= Muircheartach mac Con Ceartaich Mac Liag =

Irish poet

Muircheartach mac Con Ceartaich Mac Liag, Muircheartach Beag, Irish poet, died 1015.

MacLiag was Chief Ollam of Ireland. He was a native of South Connacht and died in 1015. He was the chief poet and secretary of King Brian Boru. He is supposedly the source of the history of Brian Boru called Cogad Gáedel re Gallaib (English: The War of the Irish with the Foreigners).

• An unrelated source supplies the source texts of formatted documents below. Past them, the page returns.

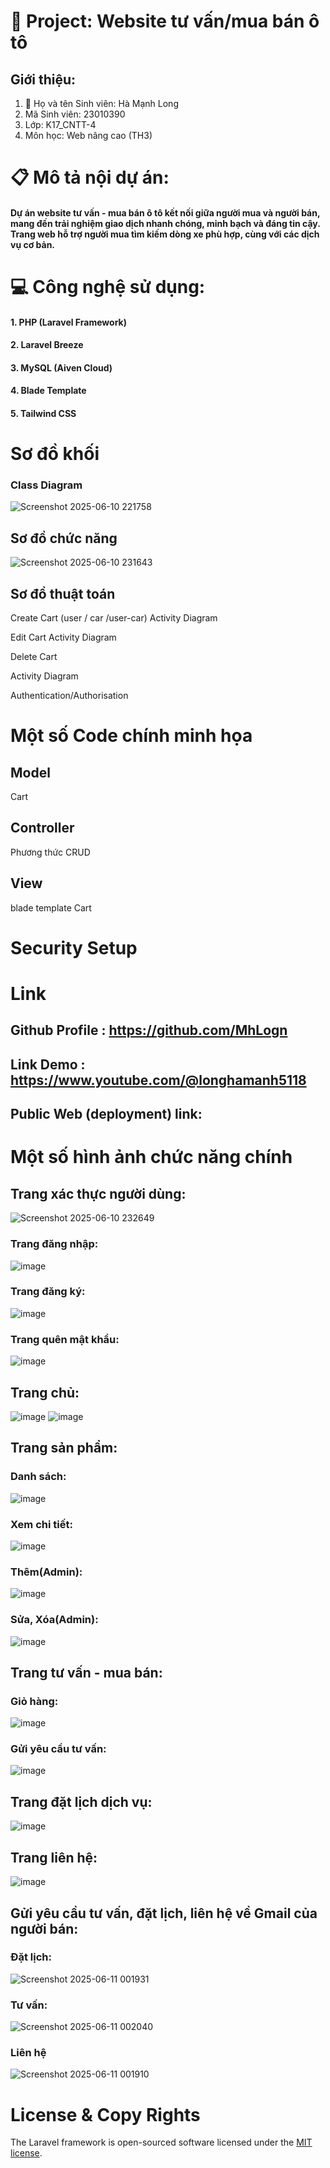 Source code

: # 🚗 Project: Website tư vấn/mua bán ô tô
## Giới thiệu:

1. 👤 Họ và tên Sinh viên: Hà Mạnh Long
2. Mã Sinh viên: 23010390
3. Lớp: K17_CNTT-4
4. Môn học: Web nâng cao (TH3)

# 📋 Mô tả nội  dự án:

#### Dự án website tư vấn - mua bán ô tô kết nối giữa người mua và người bán, mang đến trải nghiệm giao dịch nhanh chóng, minh bạch và đáng tin cậy. Trang web hỗ trợ người mua tìm kiếm dòng xe phù hợp, cùng với các dịch vụ cơ bản.

# 💻 Công nghệ sử dụng:

#### 1. PHP (Laravel Framework)
#### 2. Laravel Breeze
#### 3. MySQL (Aiven Cloud)
#### 4. Blade Template
#### 5. Tailwind CSS

# Sơ đồ khối
### Class Diagram

![Screenshot 2025-06-10 221758](https://github.com/user-attachments/assets/0dba67d4-02c7-4f6c-932b-96335fab4005)

## Sơ đồ chức năng

![Screenshot 2025-06-10 231643](https://github.com/user-attachments/assets/8f3117d6-8729-4a63-99ad-458faf23adcc)


## Sơ đồ thuật toán

Create Cart (user / car /user-car)
Activity Diagram

Edit Cart
Activity Diagram

Delete Cart

Activity Diagram

Authentication/Authorisation


# Một số Code chính minh họa

## Model
Cart
## Controller
Phương thức CRUD

## View
blade template Cart

# Security Setup

# Link

## Github Profile : https://github.com/MhLogn

## Link Demo : https://www.youtube.com/@longhamanh5118

## Public Web (deployment) link: 

# Một số hình ảnh chức năng chính

## Trang xác thực người dùng:

![Screenshot 2025-06-10 232649](https://github.com/user-attachments/assets/99d4ec65-f64a-466f-8b40-9b781c1cd101)

### Trang đăng nhập:

![image](https://github.com/user-attachments/assets/f480b218-c588-4e6e-9710-9d5bccd4c2ce)

### Trang đăng ký:

![image](https://github.com/user-attachments/assets/9ab20a38-fef6-48f3-b783-96217ef28da4)

### Trang quên mật khẩu: 

![image](https://github.com/user-attachments/assets/8938c6ed-3eb2-4861-9e27-6cd3cfaa28da)

## Trang chủ:

![image](https://github.com/user-attachments/assets/5d1af8c4-aee5-4c6c-922c-41e6535d04e0)
![image](https://github.com/user-attachments/assets/d4dc6a12-af96-4f04-9a24-97370a6df363)

## Trang sản phẩm:

### Danh sách:

![image](https://github.com/user-attachments/assets/fb9b0b13-9311-4411-9e2c-c85c321bacd1)

### Xem chi tiết:

![image](https://github.com/user-attachments/assets/e33a7006-d4b0-491b-813d-634fc00c0c90)

### Thêm(Admin):

![image](https://github.com/user-attachments/assets/ec95a06f-aaf0-427a-af2e-1c85eb2aab82)


### Sửa, Xóa(Admin):

![image](https://github.com/user-attachments/assets/6faf5303-c149-484a-accb-f787257b8cb2)

## Trang tư vấn - mua bán:

### Giỏ hàng:

![image](https://github.com/user-attachments/assets/515667a0-065a-4b92-95bc-251165659512)

### Gửi yêu cầu tư vấn:

![image](https://github.com/user-attachments/assets/f22e1416-c813-457d-bb7a-09d2a1ddcc17)


## Trang đặt lịch dịch vụ:

![image](https://github.com/user-attachments/assets/499b1b27-8c0e-4f2a-a001-78f95b684023)

## Trang liên hệ:

![image](https://github.com/user-attachments/assets/6ad952d6-04eb-4a38-9d13-7d1a4aef22cb)

## Gửi yêu cầu tư vấn, đặt lịch, liên hệ về Gmail của người bán:

### Đặt lịch:

![Screenshot 2025-06-11 001931](https://github.com/user-attachments/assets/83fe3df9-2ce2-4ccc-b908-01877de1b19c)


### Tư vấn:

![Screenshot 2025-06-11 002040](https://github.com/user-attachments/assets/6bc556b5-6dd3-4806-bc48-0c6d1e48822e)


### Liên hệ

![Screenshot 2025-06-11 001910](https://github.com/user-attachments/assets/fe6cf771-f46a-4d64-8e2a-01f7084e399e)


# License & Copy Rights
The Laravel framework is open-sourced software licensed under the [MIT license](https://opensource.org/licenses/MIT).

His obit is given in the Annals of the Four Masters as follows- "M1015.7 Macliag, i.e. Muircheartach, son of Cuceartach, chief poet of Ireland at that time, died. The following was Macliag's first quatrain:
1.	Muircheartach Beag, son of Maelcertach, who has been herding the cows,
It is more worthy that he retaliates not,—give him a handful of findraip (corn).
His last quatrain was this:
1.	O Bell, which art at the head of my pillow, to visit thee no friends come;
Though thou makest thy ‘ding dang,’ it is by thee the salt is measured.". (This is a very early example of the phrase "ding dong" to describe the sound a bell makes. The Oxford English Dictionary only manages to trace the phrase back to the 15th century. They are currently investigating this quote from the annals with a view to amending their entry)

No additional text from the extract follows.